**Prompt:**
The reply should hold every record, copied exactly.

**Extracted data:**
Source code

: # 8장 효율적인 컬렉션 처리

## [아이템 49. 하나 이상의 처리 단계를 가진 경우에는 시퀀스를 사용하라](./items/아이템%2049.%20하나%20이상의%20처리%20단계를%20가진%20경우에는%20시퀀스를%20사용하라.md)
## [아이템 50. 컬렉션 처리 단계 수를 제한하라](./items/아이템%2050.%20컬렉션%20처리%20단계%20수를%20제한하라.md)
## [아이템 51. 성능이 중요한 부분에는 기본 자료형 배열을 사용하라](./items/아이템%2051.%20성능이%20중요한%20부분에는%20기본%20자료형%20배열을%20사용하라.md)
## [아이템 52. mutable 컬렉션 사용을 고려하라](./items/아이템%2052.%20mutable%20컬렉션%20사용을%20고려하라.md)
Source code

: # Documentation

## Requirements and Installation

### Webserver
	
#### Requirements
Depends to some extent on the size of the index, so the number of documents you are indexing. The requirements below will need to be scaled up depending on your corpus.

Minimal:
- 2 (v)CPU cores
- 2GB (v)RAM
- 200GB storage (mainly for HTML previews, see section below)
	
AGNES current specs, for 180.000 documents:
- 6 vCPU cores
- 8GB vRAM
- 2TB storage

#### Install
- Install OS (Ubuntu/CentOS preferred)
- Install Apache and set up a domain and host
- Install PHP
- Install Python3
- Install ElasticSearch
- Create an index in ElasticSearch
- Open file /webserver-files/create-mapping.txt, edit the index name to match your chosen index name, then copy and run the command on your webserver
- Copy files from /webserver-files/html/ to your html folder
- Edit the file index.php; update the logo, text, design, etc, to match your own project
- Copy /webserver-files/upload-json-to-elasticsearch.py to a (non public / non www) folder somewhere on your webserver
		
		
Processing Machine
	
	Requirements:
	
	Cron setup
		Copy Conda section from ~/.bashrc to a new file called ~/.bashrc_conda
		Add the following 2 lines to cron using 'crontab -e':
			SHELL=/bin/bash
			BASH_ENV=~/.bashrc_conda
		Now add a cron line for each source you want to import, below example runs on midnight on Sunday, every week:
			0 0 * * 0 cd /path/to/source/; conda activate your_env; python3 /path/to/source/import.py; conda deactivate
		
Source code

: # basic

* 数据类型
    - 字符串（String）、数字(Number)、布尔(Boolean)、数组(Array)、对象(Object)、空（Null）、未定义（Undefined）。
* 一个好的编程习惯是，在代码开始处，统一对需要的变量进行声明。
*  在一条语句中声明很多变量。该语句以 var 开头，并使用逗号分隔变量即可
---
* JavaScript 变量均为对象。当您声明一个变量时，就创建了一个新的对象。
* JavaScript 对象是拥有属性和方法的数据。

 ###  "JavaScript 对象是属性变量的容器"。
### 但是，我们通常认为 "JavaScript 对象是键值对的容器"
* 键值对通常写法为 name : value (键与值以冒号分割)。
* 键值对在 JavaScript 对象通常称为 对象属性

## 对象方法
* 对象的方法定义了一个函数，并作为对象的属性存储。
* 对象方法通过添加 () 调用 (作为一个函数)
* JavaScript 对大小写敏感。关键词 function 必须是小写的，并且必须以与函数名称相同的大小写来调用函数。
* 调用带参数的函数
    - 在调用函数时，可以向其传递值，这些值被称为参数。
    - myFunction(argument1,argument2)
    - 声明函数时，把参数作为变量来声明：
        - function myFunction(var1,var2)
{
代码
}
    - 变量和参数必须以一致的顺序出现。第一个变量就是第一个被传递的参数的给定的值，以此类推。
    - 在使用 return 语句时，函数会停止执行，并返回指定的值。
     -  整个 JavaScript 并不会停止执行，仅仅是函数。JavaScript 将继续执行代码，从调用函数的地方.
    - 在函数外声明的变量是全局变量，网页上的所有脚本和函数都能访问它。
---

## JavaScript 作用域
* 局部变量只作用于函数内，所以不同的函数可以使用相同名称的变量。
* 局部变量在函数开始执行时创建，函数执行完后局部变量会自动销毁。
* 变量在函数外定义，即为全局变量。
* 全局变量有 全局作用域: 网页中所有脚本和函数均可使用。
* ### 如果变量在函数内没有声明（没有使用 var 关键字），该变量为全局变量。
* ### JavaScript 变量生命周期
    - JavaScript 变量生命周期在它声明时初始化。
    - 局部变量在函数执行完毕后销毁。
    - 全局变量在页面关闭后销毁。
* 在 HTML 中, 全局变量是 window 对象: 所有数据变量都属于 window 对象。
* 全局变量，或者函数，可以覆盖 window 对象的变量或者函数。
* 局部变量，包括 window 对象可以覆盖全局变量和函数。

**Answer space:**
Source code

: # 8장 효율적인 컬렉션 처리

## [아이템 49. 하나 이상의 처리 단계를 가진 경우에는 시퀀스를 사용하라](./items/아이템%2049.%20하나%20이상의%20처리%20단계를%20가진%20경우에는%20시퀀스를%20사용하라.md)
## [아이템 50. 컬렉션 처리 단계 수를 제한하라](./items/아이템%2050.%20컬렉션%20처리%20단계%20수를%20제한하라.md)
## [아이템 51. 성능이 중요한 부분에는 기본 자료형 배열을 사용하라](./items/아이템%2051.%20성능이%20중요한%20부분에는%20기본%20자료형%20배열을%20사용하라.md)
## [아이템 52. mutable 컬렉션 사용을 고려하라](./items/아이템%2052.%20mutable%20컬렉션%20사용을%20고려하라.md)
Source code

: # Documentation

## Requirements and Installation

### Webserver
	
#### Requirements
Depends to some extent on the size of the index, so the number of documents you are indexing. The requirements below will need to be scaled up depending on your corpus.

Minimal:
- 2 (v)CPU cores
- 2GB (v)RAM
- 200GB storage (mainly for HTML previews, see section below)
	
AGNES current specs, for 180.000 documents:
- 6 vCPU cores
- 8GB vRAM
- 2TB storage

#### Install
- Install OS (Ubuntu/CentOS preferred)
- Install Apache and set up a domain and host
- Install PHP
- Install Python3
- Install ElasticSearch
- Create an index in ElasticSearch
- Open file /webserver-files/create-mapping.txt, edit the index name to match your chosen index name, then copy and run the command on your webserver
- Copy files from /webserver-files/html/ to your html folder
- Edit the file index.php; update the logo, text, design, etc, to match your own project
- Copy /webserver-files/upload-json-to-elasticsearch.py to a (non public / non www) folder somewhere on your webserver
		
		
Processing Machine
	
	Requirements:
	
	Cron setup
		Copy Conda section from ~/.bashrc to a new file called ~/.bashrc_conda
		Add the following 2 lines to cron using 'crontab -e':
			SHELL=/bin/bash
			BASH_ENV=~/.bashrc_conda
		Now add a cron line for each source you want to import, below example runs on midnight on Sunday, every week:
			0 0 * * 0 cd /path/to/source/; conda activate your_env; python3 /path/to/source/import.py; conda deactivate
		
Source code

: # basic

* 数据类型
    - 字符串（String）、数字(Number)、布尔(Boolean)、数组(Array)、对象(Object)、空（Null）、未定义（Undefined）。
* 一个好的编程习惯是，在代码开始处，统一对需要的变量进行声明。
*  在一条语句中声明很多变量。该语句以 var 开头，并使用逗号分隔变量即可
---
* JavaScript 变量均为对象。当您声明一个变量时，就创建了一个新的对象。
* JavaScript 对象是拥有属性和方法的数据。

 ###  "JavaScript 对象是属性变量的容器"。
### 但是，我们通常认为 "JavaScript 对象是键值对的容器"
* 键值对通常写法为 name : value (键与值以冒号分割)。
* 键值对在 JavaScript 对象通常称为 对象属性

## 对象方法
* 对象的方法定义了一个函数，并作为对象的属性存储。
* 对象方法通过添加 () 调用 (作为一个函数)
* JavaScript 对大小写敏感。关键词 function 必须是小写的，并且必须以与函数名称相同的大小写来调用函数。
* 调用带参数的函数
    - 在调用函数时，可以向其传递值，这些值被称为参数。
    - myFunction(argument1,argument2)
    - 声明函数时，把参数作为变量来声明：
        - function myFunction(var1,var2)
{
代码
}
    - 变量和参数必须以一致的顺序出现。第一个变量就是第一个被传递的参数的给定的值，以此类推。
    - 在使用 return 语句时，函数会停止执行，并返回指定的值。
     -  整个 JavaScript 并不会停止执行，仅仅是函数。JavaScript 将继续执行代码，从调用函数的地方.
    - 在函数外声明的变量是全局变量，网页上的所有脚本和函数都能访问它。
---

## JavaScript 作用域
* 局部变量只作用于函数内，所以不同的函数可以使用相同名称的变量。
* 局部变量在函数开始执行时创建，函数执行完后局部变量会自动销毁。
* 变量在函数外定义，即为全局变量。
* 全局变量有 全局作用域: 网页中所有脚本和函数均可使用。
* ### 如果变量在函数内没有声明（没有使用 var 关键字），该变量为全局变量。
* ### JavaScript 变量生命周期
    - JavaScript 变量生命周期在它声明时初始化。
    - 局部变量在函数执行完毕后销毁。
    - 全局变量在页面关闭后销毁。
* 在 HTML 中, 全局变量是 window 对象: 所有数据变量都属于 window 对象。
* 全局变量，或者函数，可以覆盖 window 对象的变量或者函数。
* 局部变量，包括 window 对象可以覆盖全局变量和函数。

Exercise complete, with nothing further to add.